Monday, 7 August 2017

Jeevani - Dr. PLT Girija. Review by Claude Alvarez

Intelligent Ayurveda: New Book Unmasks All

I have been waiting to do this for some time now. There's this remarkable new book, Jeevani (Ayurveda for Women) written by Dr P.L.T. Girija, who also runs a clinic in Chennai where she proves daily how an understanding of the holistic theory of health promoted by Ayurveda can free people, especially women and their own unique set of problems, from dis-ease.

You can order the book from The hardback edition costs Rs.400, comprises 242 pages and includes 6 colour pages of photographs that will enable the reader to readily identify useful medicinal plants discussed in the book.

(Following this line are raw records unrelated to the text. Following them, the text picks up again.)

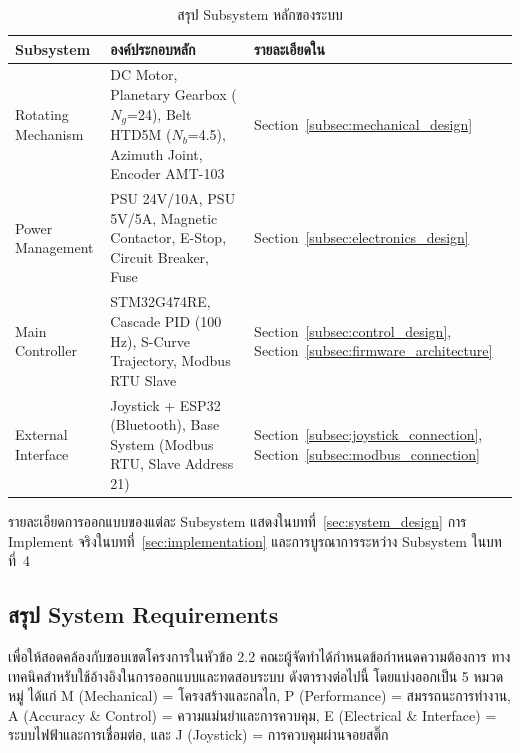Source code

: \begin{table}[H]
  \centering
  \caption{สรุป Subsystem หลักของระบบ}
  \label{tab:subsystem_summary}
  \begin{tabular}{lp{4.2cm}p{4cm}}
    \toprule
    Subsystem & องค์ประกอบหลัก & รายละเอียดใน \\
    \midrule
    Rotating Mechanism
      & DC Motor, Planetary Gearbox ($N_g$=24),
        Belt HTD5M ($N_b$=4.5),
        Azimuth Joint, Encoder AMT-103
      & Section~\ref{subsec:mechanical_design} \\
    Power Management
      & PSU 24V/10A, PSU 5V/5A,
        Magnetic Contactor, E-Stop,
        Circuit Breaker, Fuse
      & Section~\ref{subsec:electronics_design} \\
    Main Controller
      & STM32G474RE, Cascade PID (100\,Hz),
        S-Curve Trajectory,
        Modbus RTU Slave
      & Section~\ref{subsec:control_design},
        Section~\ref{subsec:firmware_architecture} \\
    External Interface
      & Joystick + ESP32 (Bluetooth),
        Base System (Modbus RTU,
        Slave Address 21)
      & Section~\ref{subsec:joystick_connection},
        Section~\ref{subsec:modbus_connection} \\
    \bottomrule
  \end{tabular}
\end{table}

รายละเอียดการออกแบบของแต่ละ Subsystem
แสดงในบทที่~\ref{sec:system_design}
การ Implement จริงในบทที่~\ref{sec:implementation}
และการบูรณาการระหว่าง Subsystem
ในบทที่~4

\subsection{สรุป System Requirements}
\label{subsec:system_requirements}

เพื่อให้สอดคล้องกับขอบเขตโครงการในหัวข้อ 2.2 คณะผู้จัดทำได้กำหนดข้อกำหนดความต้องการ
ทางเทคนิคสำหรับใช้อ้างอิงในการออกแบบและทดสอบระบบ ดังตารางต่อไปนี้
โดยแบ่งออกเป็น 5 หมวดหมู่ ได้แก่
M (Mechanical) = โครงสร้างและกลไก,
P (Performance) = สมรรถนะการทำงาน,
A (Accuracy \& Control) = ความแม่นยำและการควบคุม,
E (Electrical \& Interface) = ระบบไฟฟ้าและการเชื่อมต่อ, และ
J (Joystick) = การควบคุมผ่านจอยสติ๊ก

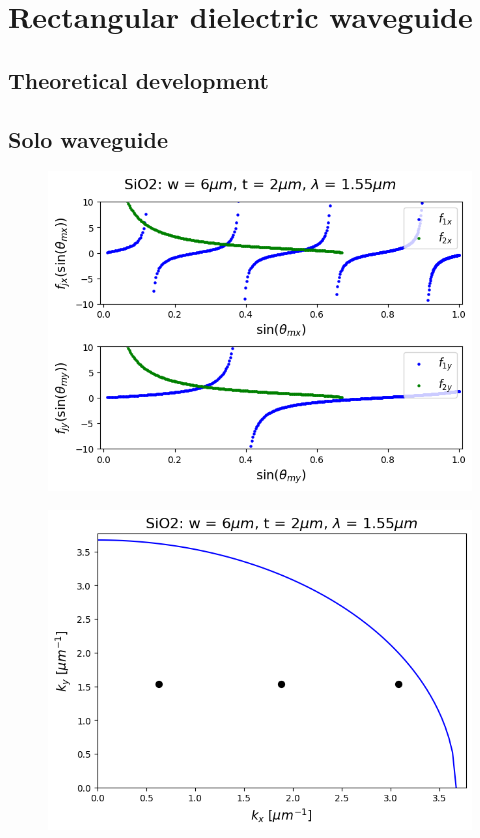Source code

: \documentclass[conference, a4paper]{IEEEtran}
\begin{document}
\section{Rectangular dielectric waveguide}
\label{subsec:rectangle}

\subsection{Theoretical development}
\label{subsec:rectangle_theory}

\subsection{Solo waveguide}
\label{subsec:rectangle_solo}

\begin{figure}[H]
    \centering
    \includegraphics[scale=0.5]{characteristic_equation_SiO2.png}
    \caption{}
    \label{fig:cha_eq}
\end{figure}

\begin{figure}[H]
    \centering
    \includegraphics[scale=0.5]{modeshell_SiO2.png}
    \caption{}
    \label{fig:mode_shell}
\end{figure}
\end{document}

I do not read many books nowadays, maybe one a year. Dr Girija's book falls in that unique category. I also hand it out as a present to women who might benefit from its reading, instead of giving them gifts which they find useless and then pass on to others.

Though the book is for women, Girija has included two critical chapters in which she discusses the reasons why Ayurveda works, the inner logic of its theories, and how the therapies she prescribes (and which you can follow) work, specially in chronic cases.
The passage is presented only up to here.